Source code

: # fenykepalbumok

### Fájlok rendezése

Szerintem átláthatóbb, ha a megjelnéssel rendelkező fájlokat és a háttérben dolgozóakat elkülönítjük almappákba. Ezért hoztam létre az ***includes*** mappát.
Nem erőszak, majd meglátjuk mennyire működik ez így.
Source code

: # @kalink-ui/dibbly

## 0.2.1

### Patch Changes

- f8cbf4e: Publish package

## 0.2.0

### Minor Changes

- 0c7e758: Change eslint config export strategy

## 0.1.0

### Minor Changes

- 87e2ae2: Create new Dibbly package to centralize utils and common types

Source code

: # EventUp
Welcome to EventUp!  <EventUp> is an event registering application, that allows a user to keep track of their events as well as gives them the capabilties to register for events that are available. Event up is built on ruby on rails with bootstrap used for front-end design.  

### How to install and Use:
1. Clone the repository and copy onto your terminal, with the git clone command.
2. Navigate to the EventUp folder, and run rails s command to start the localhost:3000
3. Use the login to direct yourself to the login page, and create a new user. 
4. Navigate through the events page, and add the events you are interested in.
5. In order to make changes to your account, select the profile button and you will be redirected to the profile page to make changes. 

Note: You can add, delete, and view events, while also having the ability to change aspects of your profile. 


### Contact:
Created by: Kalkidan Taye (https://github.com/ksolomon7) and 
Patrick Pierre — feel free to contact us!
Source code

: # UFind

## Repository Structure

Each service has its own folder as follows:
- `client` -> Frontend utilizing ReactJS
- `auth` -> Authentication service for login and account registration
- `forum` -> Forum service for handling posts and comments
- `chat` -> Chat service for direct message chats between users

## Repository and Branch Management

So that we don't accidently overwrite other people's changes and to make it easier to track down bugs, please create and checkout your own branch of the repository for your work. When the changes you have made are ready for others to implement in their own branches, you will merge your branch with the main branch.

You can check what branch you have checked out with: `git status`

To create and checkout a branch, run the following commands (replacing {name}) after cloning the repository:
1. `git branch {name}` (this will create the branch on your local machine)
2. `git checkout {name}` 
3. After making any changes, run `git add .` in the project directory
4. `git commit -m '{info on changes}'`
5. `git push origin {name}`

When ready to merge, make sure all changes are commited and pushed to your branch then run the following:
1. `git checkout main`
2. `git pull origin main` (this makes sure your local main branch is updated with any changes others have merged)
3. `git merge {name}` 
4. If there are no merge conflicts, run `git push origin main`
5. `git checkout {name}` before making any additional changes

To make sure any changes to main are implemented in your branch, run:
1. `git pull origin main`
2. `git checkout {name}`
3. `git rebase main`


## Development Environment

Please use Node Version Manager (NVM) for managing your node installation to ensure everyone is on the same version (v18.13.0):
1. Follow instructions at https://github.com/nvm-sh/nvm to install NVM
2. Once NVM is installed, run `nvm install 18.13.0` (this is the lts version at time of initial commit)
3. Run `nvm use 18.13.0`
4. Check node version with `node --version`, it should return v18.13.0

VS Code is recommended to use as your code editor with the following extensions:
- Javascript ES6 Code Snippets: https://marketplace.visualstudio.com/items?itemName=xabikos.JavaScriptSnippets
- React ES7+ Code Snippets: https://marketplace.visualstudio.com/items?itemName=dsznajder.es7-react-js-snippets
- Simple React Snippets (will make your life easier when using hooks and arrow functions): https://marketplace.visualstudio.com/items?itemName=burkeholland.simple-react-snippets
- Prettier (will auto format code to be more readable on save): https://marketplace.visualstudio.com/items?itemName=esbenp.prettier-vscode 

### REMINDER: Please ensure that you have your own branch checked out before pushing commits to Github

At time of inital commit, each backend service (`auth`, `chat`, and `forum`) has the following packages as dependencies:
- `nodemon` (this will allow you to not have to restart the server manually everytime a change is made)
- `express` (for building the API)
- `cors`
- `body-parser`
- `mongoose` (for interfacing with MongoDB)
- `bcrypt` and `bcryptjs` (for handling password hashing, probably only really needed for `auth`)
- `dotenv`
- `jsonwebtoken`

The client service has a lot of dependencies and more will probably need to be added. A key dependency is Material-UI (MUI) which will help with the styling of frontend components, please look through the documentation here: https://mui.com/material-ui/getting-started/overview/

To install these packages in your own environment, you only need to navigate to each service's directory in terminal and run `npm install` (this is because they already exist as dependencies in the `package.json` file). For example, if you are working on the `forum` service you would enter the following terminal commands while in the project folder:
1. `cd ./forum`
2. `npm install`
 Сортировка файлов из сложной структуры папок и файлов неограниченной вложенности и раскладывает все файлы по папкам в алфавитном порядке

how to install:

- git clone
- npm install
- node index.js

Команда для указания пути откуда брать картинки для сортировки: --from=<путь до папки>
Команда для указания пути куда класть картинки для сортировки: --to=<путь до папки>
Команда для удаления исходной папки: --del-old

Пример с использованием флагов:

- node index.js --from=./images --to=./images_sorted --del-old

◆ **WHAT IS REQUIRED**:
Wherever the string "forum" is found in the entries, copy the line it sits in.

◆ **OUTPUT BELOW**:
- `forum` -> Forum service for handling posts and comments
At time of inital commit, each backend service (`auth`, `chat`, and `forum`) has the following packages as dependencies:
To install these packages in your own environment, you only need to navigate to each service's directory in terminal and run `npm install` (this is because they already exist as dependencies in the `package.json` file). For example, if you are working on the `forum` service you would enter the following terminal commands while in the project folder:
1. `cd ./forum`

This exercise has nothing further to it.